Eine Kindheit wie andere

Bildung ist teuer, Geschenke zu Weihnachten nicht finanzierbar, an gutes oder gar genug Essen ist nicht zu denken – ihren Kindern keine Chancen und keinen ausreichenden Lebensstandard bieten zu können, ist die größte Sorge unserer Leser. Toni* schreibt: "Es gibt zu viele Verlierer. Familien mit Kindern sind finanziell stark benachteiligt. Die nachfolgenden Generationen sind doch immer das Fundament unserer gesellschaftlichen und lebensnotwendigen Grundbedürfnisse." Daher schlägt der Leser vor: "Öffentliche Einrichtungen sollten für Kinder und Jugendliche kostenfrei sein. Die sozial schwächeren kämen somit leichter aus ihrer sozialen Isolation.
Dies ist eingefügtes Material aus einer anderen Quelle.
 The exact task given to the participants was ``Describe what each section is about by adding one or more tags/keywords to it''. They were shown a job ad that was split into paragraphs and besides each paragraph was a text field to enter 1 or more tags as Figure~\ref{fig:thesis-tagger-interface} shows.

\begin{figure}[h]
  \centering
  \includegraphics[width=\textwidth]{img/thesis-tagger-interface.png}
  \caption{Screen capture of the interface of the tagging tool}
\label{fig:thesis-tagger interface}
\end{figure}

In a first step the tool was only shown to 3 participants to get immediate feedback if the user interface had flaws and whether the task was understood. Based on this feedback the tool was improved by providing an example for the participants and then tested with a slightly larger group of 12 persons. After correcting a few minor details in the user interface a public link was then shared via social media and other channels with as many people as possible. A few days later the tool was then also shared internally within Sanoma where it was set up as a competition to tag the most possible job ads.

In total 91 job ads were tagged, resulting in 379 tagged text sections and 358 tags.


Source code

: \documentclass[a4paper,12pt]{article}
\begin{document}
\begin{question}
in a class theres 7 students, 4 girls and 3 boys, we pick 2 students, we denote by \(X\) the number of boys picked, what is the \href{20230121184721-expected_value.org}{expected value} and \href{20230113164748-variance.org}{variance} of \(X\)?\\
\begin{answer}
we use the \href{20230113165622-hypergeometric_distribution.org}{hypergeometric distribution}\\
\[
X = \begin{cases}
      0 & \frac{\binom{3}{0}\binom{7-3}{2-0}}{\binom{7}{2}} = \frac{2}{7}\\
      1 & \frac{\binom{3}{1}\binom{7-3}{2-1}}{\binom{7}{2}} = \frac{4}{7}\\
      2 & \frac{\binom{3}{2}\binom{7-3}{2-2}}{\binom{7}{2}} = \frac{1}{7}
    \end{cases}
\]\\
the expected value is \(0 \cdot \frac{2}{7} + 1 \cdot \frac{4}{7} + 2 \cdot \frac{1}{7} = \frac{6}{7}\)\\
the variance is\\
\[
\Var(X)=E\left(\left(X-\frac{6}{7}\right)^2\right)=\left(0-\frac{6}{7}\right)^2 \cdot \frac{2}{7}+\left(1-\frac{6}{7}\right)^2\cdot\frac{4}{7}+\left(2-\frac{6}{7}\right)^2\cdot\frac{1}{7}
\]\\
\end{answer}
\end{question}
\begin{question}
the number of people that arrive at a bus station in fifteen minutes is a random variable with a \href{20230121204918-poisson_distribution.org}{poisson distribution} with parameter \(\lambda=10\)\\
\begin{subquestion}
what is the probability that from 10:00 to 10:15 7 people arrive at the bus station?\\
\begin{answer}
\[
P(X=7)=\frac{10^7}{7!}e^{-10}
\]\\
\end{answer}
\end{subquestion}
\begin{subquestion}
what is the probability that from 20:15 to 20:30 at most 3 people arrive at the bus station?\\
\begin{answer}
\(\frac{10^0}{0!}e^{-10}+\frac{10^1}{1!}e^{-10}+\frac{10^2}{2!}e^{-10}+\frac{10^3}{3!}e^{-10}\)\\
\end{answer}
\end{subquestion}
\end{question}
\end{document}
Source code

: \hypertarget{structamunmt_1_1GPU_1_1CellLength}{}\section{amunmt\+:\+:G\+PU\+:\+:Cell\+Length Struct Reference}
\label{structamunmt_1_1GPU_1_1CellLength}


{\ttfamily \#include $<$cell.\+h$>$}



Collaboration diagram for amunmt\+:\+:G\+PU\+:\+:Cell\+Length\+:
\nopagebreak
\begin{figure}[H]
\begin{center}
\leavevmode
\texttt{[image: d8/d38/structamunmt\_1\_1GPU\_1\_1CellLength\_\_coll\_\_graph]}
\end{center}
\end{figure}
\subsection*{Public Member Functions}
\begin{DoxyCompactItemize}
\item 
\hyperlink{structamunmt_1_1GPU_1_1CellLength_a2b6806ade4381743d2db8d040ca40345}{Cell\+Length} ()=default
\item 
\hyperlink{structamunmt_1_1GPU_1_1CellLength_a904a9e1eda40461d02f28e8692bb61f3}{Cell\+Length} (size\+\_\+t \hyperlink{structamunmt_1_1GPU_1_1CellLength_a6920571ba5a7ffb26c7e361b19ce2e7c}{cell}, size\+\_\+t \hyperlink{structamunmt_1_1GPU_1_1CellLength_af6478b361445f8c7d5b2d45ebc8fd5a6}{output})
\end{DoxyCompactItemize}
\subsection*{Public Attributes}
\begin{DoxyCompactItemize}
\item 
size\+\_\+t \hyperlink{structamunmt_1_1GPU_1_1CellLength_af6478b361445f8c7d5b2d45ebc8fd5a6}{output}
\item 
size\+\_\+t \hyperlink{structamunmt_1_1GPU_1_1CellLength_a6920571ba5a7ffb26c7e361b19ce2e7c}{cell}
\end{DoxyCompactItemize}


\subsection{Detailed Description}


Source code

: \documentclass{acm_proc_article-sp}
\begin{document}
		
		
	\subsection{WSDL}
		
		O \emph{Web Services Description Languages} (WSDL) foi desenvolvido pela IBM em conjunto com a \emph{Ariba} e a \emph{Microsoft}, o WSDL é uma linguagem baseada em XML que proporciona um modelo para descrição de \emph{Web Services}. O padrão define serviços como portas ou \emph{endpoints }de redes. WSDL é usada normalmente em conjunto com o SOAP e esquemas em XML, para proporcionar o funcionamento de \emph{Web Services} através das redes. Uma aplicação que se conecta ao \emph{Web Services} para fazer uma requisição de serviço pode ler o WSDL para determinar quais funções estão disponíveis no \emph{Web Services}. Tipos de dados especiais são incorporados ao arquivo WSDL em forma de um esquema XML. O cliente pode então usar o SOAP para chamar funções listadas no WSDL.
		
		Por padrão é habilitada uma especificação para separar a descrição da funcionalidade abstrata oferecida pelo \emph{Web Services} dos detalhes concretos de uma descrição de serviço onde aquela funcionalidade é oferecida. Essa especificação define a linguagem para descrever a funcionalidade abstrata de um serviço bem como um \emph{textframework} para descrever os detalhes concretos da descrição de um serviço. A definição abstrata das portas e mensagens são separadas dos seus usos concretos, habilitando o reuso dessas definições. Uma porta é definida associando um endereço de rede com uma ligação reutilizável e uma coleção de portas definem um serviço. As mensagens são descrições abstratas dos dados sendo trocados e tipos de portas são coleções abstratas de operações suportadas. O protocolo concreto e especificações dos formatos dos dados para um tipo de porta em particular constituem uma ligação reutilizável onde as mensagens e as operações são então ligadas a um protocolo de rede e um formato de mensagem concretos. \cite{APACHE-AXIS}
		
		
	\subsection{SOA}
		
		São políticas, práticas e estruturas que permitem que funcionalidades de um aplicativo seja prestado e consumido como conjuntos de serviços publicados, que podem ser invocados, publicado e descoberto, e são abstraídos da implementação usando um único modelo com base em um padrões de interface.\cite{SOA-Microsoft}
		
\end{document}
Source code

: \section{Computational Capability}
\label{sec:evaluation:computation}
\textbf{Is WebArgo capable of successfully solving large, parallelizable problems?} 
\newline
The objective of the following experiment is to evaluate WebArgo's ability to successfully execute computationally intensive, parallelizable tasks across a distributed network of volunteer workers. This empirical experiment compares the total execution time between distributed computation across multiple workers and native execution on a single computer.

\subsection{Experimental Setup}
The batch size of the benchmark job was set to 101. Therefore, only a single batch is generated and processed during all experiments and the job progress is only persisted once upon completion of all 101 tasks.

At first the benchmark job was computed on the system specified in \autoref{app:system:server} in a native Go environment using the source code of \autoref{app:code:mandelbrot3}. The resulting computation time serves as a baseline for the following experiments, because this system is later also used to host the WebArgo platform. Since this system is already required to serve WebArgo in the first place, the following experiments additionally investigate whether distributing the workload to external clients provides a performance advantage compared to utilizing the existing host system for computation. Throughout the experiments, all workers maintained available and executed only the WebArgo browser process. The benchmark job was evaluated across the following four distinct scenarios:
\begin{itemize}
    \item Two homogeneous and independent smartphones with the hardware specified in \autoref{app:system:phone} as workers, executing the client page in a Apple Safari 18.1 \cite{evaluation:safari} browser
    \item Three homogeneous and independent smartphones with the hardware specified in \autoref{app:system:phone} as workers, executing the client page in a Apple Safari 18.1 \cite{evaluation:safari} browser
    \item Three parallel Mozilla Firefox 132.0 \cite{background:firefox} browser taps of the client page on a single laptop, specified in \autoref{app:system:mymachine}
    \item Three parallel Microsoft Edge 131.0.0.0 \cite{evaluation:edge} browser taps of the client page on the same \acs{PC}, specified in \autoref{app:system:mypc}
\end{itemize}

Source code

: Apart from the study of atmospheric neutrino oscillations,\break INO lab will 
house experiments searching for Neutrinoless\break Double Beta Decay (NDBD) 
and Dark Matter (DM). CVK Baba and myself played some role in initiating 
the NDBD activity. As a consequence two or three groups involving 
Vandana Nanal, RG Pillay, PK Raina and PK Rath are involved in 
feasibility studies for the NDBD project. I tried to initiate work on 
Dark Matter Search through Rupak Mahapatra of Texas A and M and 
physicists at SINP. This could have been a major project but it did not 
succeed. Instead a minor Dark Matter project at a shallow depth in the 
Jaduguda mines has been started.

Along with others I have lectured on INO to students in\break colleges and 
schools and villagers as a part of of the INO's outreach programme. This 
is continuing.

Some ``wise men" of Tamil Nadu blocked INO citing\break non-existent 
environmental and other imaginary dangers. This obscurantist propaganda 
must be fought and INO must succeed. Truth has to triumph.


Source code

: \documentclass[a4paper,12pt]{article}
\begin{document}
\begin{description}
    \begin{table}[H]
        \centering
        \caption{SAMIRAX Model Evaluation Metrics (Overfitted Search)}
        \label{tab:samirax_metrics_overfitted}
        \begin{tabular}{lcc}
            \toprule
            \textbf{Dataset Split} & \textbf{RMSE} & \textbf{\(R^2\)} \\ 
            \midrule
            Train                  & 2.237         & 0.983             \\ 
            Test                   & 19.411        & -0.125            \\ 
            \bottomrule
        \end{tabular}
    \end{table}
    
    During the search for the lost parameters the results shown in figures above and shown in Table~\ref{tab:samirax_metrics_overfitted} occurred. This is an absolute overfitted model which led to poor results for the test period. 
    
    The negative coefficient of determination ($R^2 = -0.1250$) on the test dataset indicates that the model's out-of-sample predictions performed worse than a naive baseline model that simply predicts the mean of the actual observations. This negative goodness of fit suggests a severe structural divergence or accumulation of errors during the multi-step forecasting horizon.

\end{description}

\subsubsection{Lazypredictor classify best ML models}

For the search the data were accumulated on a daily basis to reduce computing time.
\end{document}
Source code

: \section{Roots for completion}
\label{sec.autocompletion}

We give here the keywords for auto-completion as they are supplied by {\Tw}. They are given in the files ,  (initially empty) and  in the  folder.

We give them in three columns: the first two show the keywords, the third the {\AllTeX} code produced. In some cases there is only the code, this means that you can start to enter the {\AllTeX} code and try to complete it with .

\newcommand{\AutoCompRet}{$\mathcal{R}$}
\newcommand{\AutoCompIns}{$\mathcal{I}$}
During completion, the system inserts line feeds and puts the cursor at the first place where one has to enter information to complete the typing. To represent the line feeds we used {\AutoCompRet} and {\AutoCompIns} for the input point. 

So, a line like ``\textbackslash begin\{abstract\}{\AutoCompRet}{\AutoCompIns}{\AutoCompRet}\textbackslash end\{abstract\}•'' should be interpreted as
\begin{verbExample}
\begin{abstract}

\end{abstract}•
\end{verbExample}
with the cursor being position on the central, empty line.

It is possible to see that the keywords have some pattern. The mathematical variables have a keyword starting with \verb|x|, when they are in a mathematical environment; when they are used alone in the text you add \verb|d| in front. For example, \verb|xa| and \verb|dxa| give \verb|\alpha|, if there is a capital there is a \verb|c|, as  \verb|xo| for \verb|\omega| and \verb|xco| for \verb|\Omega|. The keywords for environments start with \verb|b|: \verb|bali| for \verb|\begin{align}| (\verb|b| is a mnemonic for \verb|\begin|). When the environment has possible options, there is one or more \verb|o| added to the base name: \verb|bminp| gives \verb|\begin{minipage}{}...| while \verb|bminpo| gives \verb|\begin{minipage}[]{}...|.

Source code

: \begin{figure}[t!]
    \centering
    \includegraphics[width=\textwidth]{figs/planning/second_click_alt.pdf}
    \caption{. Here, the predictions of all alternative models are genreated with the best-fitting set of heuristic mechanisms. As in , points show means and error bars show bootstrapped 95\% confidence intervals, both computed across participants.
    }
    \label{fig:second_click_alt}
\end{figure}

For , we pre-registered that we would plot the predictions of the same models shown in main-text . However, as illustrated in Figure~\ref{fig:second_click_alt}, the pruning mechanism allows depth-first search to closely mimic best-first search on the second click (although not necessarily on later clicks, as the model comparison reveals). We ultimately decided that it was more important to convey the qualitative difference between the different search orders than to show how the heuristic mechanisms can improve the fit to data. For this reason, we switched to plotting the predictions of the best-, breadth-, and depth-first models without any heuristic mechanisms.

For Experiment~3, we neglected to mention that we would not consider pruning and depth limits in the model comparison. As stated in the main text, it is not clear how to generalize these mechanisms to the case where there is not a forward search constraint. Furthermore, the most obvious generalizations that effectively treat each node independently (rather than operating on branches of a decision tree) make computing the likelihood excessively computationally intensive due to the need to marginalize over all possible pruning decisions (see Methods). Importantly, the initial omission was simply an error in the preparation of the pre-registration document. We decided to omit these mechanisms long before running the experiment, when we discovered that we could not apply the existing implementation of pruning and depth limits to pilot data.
Im Scheidungsfall, was ja immer häufiger vorkommt, spitzt sich die Lage zusätzlich zu."

Tatsächlich haben uns zum Thema "Armut" besonders viele Einsendungen von alleinerziehenden Frauen erreicht. Viele unter ihnen fühlen sich von der Gesellschaft entwürdigt und medial falsch repräsentiert. Nadja Gähler* fragt: "Warum werden im Fernsehen nicht die Mütter gezeigt, die sich abmühen und es schaffen, ihren Kindern zu helfen, einen Weg aus der Armut zu finden? Es gibt nicht nur arbeitsscheue Eltern, die arm sind, sondern auch welche, die krank sind und deshalb nicht mehr arbeiten können." Sie müht sich ab, ihrer Tochter den Besuch des Gymnasiums zu ermöglichen. Doch das ist nicht leicht. In Bezug auf Hartz IV kritisiert Nadja Gähler*: "Bildung und Teilhabe ist viel zu gering bemessen. Es werden 10 Euro pro Monat gezahlt aber die tatsächlichen Kosten liegen bei 100 Euro, plus Kleidung, plus Fahrtkosten."

Alleinerziehende haben ein besonders hohes Armutsrisiko. Obwohl sich ihre Situation in den letzten Jahren etwas verbessert hat, ist unter ihnen knapp ein Drittel von Armut betroffen. Elke Paulsen* lebt in Trennung und ist auf Hartz IV angewiesen. Sie schreibt: "Ich will, dass meine Kinder zum Großteil eine Kindheit wie andere Kinder erleben mit Ostern, Geburtstag, Nikolaus und Weihnachten." Paulsen* formuliert ganz klar, dass sie sich in Ihrer Situation alleingelassen fühlt.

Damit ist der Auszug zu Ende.